Little gold Oscar wore a big green tux Sunday at the Academy Awards in Los Angeles. Early in the ceremony, the Academy trotted out former bad boy Leonardo DiCaprio to pimp the Oscar's green cred before later handing Al Gore's climate change epic An Inconvenient Truth the prize for best documentary.
It's one more sign that if it ain't easy being green, at least it's fashionable.
Exhibit A, the current issues of Domino and Fashion magazines. Both feature features on sustainable fashion. The latter boasts: "It's fabulous being green."
Exhibit B, the surprise witness: The National Post. Canada's vanguard champion of eco journalism jumps on the ethical fashion bandwagon with a big weekend feature.

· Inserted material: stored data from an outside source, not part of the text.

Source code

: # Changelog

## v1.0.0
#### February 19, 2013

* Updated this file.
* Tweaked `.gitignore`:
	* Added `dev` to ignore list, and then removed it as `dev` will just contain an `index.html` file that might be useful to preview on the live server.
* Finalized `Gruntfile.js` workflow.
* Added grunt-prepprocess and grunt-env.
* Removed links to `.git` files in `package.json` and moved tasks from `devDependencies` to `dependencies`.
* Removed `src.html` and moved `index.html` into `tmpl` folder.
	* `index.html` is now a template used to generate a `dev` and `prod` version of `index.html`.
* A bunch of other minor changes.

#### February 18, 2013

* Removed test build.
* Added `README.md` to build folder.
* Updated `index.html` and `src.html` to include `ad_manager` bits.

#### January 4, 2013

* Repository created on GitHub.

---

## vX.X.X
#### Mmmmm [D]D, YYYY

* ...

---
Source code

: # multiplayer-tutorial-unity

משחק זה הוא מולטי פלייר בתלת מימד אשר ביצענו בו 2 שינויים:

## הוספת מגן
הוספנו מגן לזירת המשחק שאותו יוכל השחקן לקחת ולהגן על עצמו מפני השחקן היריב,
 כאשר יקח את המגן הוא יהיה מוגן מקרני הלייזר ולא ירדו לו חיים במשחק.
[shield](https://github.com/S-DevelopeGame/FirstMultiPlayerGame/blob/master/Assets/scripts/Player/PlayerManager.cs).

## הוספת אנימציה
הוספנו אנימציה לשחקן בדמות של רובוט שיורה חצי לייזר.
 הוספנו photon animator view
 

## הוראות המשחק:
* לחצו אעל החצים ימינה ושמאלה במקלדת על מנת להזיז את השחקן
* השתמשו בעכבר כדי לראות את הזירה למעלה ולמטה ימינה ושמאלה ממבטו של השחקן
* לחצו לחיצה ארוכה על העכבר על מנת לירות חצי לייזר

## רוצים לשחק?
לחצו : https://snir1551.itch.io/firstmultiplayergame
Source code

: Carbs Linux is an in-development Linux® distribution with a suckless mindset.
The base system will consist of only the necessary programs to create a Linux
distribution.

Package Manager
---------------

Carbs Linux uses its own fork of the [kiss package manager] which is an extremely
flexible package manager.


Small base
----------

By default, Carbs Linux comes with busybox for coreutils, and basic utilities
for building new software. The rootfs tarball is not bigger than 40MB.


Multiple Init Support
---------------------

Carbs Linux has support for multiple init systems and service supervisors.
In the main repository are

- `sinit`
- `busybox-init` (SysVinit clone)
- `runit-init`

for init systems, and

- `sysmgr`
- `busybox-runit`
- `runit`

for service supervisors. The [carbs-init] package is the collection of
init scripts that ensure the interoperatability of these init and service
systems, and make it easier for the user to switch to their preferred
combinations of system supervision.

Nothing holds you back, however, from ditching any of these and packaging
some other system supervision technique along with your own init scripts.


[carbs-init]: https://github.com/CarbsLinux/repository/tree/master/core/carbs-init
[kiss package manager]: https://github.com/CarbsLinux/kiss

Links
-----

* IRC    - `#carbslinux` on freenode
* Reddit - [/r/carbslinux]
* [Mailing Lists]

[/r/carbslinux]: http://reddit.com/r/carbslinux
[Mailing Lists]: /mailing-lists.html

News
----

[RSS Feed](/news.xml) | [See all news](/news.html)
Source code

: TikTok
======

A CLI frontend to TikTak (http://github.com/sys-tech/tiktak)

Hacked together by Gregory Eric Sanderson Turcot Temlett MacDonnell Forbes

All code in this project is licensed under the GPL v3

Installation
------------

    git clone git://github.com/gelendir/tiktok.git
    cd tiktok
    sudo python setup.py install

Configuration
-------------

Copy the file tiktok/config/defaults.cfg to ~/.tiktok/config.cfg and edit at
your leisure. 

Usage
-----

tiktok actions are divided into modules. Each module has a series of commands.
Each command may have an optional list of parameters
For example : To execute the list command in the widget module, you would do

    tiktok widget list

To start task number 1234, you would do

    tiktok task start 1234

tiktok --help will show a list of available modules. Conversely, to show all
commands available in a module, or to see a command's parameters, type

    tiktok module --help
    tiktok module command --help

Exhibit C, the cold files: GladRags. Nearly a full year before Oscar got his green on, The Tyee's Dorothy Woodend and Vanessa Richmond, inspired by the 100-Mile Diet, set out to find an ethical path to snazzy threads. The two pledged to wear locally designed and made clothes for an entire year. They soon discovered, however, that even local clothes have usually crossed the globe several times. What matters more is whether the fabric itself is sustainable. Woodend turned her mission into a hunt for recycled (used and vintage) clothes. And Richmond focused on finding affordable sustainable-fabric basics like organic jeans.